Der Kaschmirschal blieb übrigens noch lange in Mode. Auch im Biedermeier, also bis um 1870 trug man ihn. Dies ist der Grund, warum auch die Villinger Bürgertracht des 19. Jahrhunderts solche Schals kennt und die Alt-Villingerin oder das Morbili einen Wiener Schal tragen. Wien war eine Zeit lang Zentrum der Produktion dieser wärmenden Accessoires, von denen auch das Franziskanermuseum einige Exemplare besitzt.

Wiener Schal, Franziskanermuseum, Dauerausstellung zur Fastnacht, Foto: Museum

Eine weitere Besonderheit der Mode dieser Zeit waren Kopfbedeckungen, die das Gesicht der Trägerin vollkommen verbargen, indem die Krempen nach vorne lang ausgezogen wurden. Diese Schuten sind auf Tafel 37 von 1805 zu sehen.

Costume Parisien, Journal des dames et des modes, 1805, Foto: Stadtarchiv

Nr. 7 und Nr. 8 sind ganz oder teilweise aus Stroh wie das in der Sammlung des Franziskanermuseum erhaltene Exemplar.

Schute, in der Bildmitte, Ausstellung „Mode. Schwarzwälder und andere Hüte“, 2015, Foto: Michael Kienzler

Aufgrund dieser „Scheuklappen“ wurden ihre Trägerinnen auch als „Les Invisibles“, die Unsichtbaren, verspottet.

Costumes anglais et francais, Journal des dames et des modes, 1803, Foto: Stadtarchiv

Tafel 38 von 1803 zeigt einen weiteren „dernier cri“, ein Täschchen, das mit Zugbändern zu schließen ist und am Handgelenk getragen wird. Aufgrund seiner geringen Größe wurde es auch „Ridicule“ („lächerlich“) genannt. Während man im Rokoko Taschen in den die Hüften betonenden „paniers“ oder unter den Reifröcken verstecken konnte, war in den durchsichtigen, dünnen und körpernah anliegenden Empirekleidern kein Platz dafür. Die einer Dame unentbehrlichen Dinge – Taschentuch, Riechsalz, Puder u.ä. – wurden darin aufbewahrt. Das Franziskanermuseum hat einen solchen Beutel mit Zugschnur in Perlstrickerei in 2020 neu erworben. Er stammt aus jüngerer Zeit und ist eher gegen Ende des 19. Jahrhunderts zu datieren. Der Schmuck mit kleinen Perlen und die Form des Täschchens blieben offensichtlich sehr lange in Mode.
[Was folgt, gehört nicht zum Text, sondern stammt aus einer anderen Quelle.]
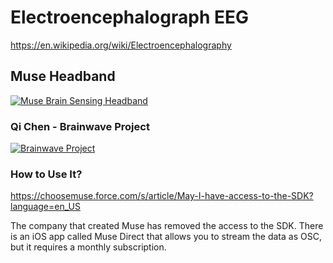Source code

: # Electroencephalograph EEG
https://en.wikipedia.org/wiki/Electroencephalography

## Muse Headband

[![Muse Brain Sensing Headband](http://img.youtube.com/vi/Ern-WHr4rfI/0.jpg)](http://www.youtube.com/watch?v=Ern-WHr4rfI "Muse Brain Sensing Headband")

### Qi Chen - Brainwave Project
[![Brainwave Project](http://img.youtube.com/vi/mzq6Wu6q75g/0.jpg)](http://www.youtube.com/watch?v=mzq6Wu6q75g "Brainwave Project")

### How to Use It?

https://choosemuse.force.com/s/article/May-I-have-access-to-the-SDK?language=en_US

The company that created Muse has removed the access to the SDK. There is an iOS app called Muse Direct that allows you to stream the data as OSC, but it requires a monthly subscription.
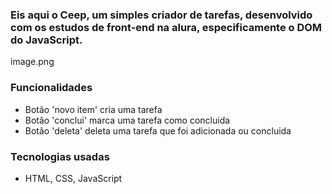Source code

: ### Eis aqui o Ceep, um simples criador de tarefas, desenvolvido com os estudos de front-end na alura, especificamente o DOM do JavaScript.

image.png

### Funcionalidades

* Botão 'novo item' cria uma tarefa
* Botão 'conclui' marca uma tarefa como concluida
* Botão 'deleta' deleta uma tarefa que foi adicionada ou concluida

### Tecnologias usadas

* HTML, CSS, JavaScript
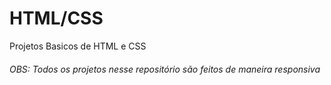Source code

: # HTML/CSS

Projetos Basicos de HTML e CSS

###### OBS: Todos os projetos nesse repositório são feitos de maneira responsiva 
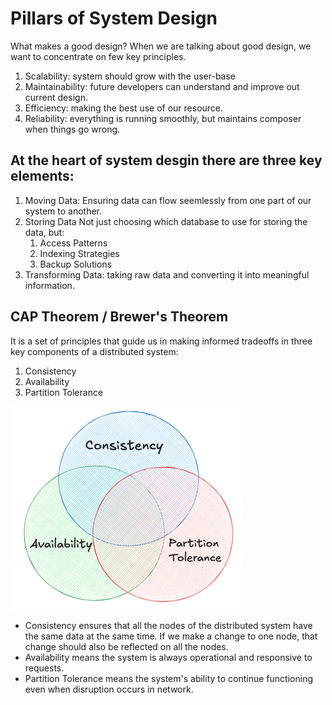 # Pillars of System Design

What makes a good design?
When we are talking about good design, we want to concentrate on few key principles.

1. Scalability:  system should grow with the user-base
2. Maintainability: future developers can understand and improve out current design.
3. Efficiency: making the best use of our resource.
3. Reliability: everything is running smoothly, but maintains composer when things go wrong. 
 
## At the heart of system desgin there are three key elements:

1. Moving Data: Ensuring data can flow seemlessly from one part of our system to another.
2. Storing Data Not just choosing which database to use for storing the data, but:
   1. Access Patterns 
   2. Indexing Strategies 
   3. Backup Solutions
3. Transforming Data: taking raw data and converting it into meaningful information.

## CAP Theorem / Brewer's Theorem

It is a set of principles that guide us in making informed tradeoffs in three key components of a distributed system:
1. Consistency
2. Availability
3. Partition Tolerance

![img.png](../../../../../resources/img.png)

* Consistency ensures that all the nodes of the distributed system have the same data at the same time. If we make a change to one node, that change should also be reflected on all the nodes.
* Availability means the system is always operational and responsive to requests.
* Partition Tolerance means the system's ability to continue functioning even when disruption occurs in network.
Täschchen, Perlstrickerei, Zugschnur, Ende 19. Jahrhundert, Franziskanermuseum, Foto: Museum

Und was trugen die Herren in dieser Zeit? Auch darüber gibt Tafel 38 Auskunft: Die jungen, modisch gekleideten „Gecken“ trugen lange Hosen („Sansculottes“) und einen vorne kurz geschnittenen Frack mit langen Schößen, darunter eine Weste, rot-weiß gestreift, und ein weißes Hemd mit fein plissiertem Jabot (Hemdbrust) und hohem Kragen. Auf dem Kopf sehen wir eine Strohzylinder, wie er auch im Schwarzwald in die bäuerliche Kleidung übernommen wurde.

Herrenhut, Strohzylinder, schwarz, 19. Jahrhundert, Dauerausstellung zur Schwarzwaldsammlung, Foto: Museum

Die Kleidung dieser jungen Männer erregte solches Aufsehen, dass sie als „Incroyables“, als die „Unglaublichen“ bezeichnet wurden. Einen etwas gediegeneren Anzug zeigt das ungefähr zeitgleiche Porträt des Ignaz Maier (1736-1825), Wirt im Villinger „Wilden Mann“ und Bürgermeister. Es hängt in der Dauerausstellung zur Stadtgeschichte des Franziskanermuseums.

Porträt Ignaz Maier, um 1800, Dauerausstellung zur Stadtgeschichte bis 1800, Foto: Museum

Maier kombiniert zum roten Rock eine weiße, reich bestickte Seidenweste, betont aber ebenfalls den Hals mit einem hochschließenden und vorne geknoteten Tüchlein. Ganz im Stil der Zeit steckt er die linke Hand in die über dem Bauch aufgeknöpfte Weste, eine Geste, die man heute mit Napoleon verbindet, aber allgemein verbreitet war, „der letzte Schrei“ eben.